## WORK REQUIRED
Your reply should consist solely of the number of lines in the data that contain "githooks".

## INPUT
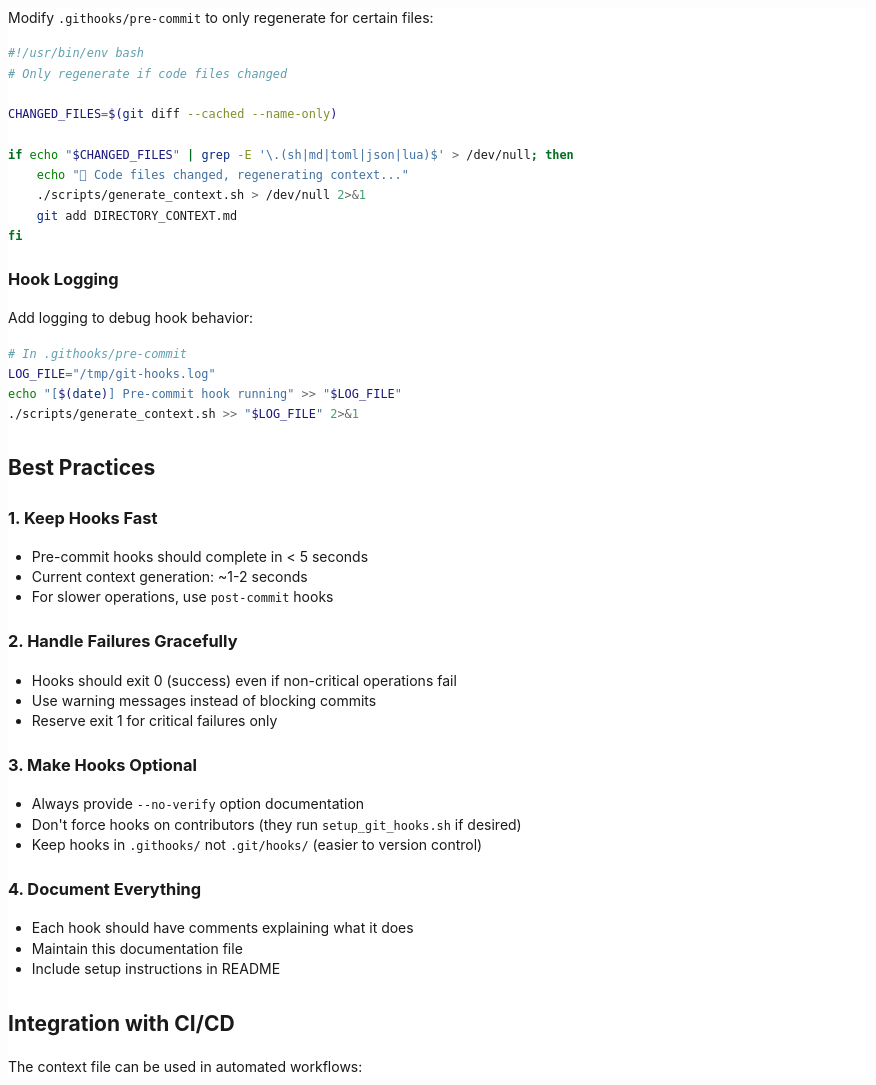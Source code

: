 Modify `.githooks/pre-commit` to only regenerate for certain files:

```bash
#!/usr/bin/env bash
# Only regenerate if code files changed

CHANGED_FILES=$(git diff --cached --name-only)

if echo "$CHANGED_FILES" | grep -E '\.(sh|md|toml|json|lua)$' > /dev/null; then
    echo "🔄 Code files changed, regenerating context..."
    ./scripts/generate_context.sh > /dev/null 2>&1
    git add DIRECTORY_CONTEXT.md
fi
```

### Hook Logging

Add logging to debug hook behavior:

```bash
# In .githooks/pre-commit
LOG_FILE="/tmp/git-hooks.log"
echo "[$(date)] Pre-commit hook running" >> "$LOG_FILE"
./scripts/generate_context.sh >> "$LOG_FILE" 2>&1
```

## Best Practices

### 1. Keep Hooks Fast
- Pre-commit hooks should complete in < 5 seconds
- Current context generation: ~1-2 seconds
- For slower operations, use `post-commit` hooks

### 2. Handle Failures Gracefully
- Hooks should exit 0 (success) even if non-critical operations fail
- Use warning messages instead of blocking commits
- Reserve exit 1 for critical failures only

### 3. Make Hooks Optional
- Always provide `--no-verify` option documentation
- Don't force hooks on contributors (they run `setup_git_hooks.sh` if desired)
- Keep hooks in `.githooks/` not `.git/hooks/` (easier to version control)

### 4. Document Everything
- Each hook should have comments explaining what it does
- Maintain this documentation file
- Include setup instructions in README

## Integration with CI/CD

The context file can be used in automated workflows:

## OUTPUT
3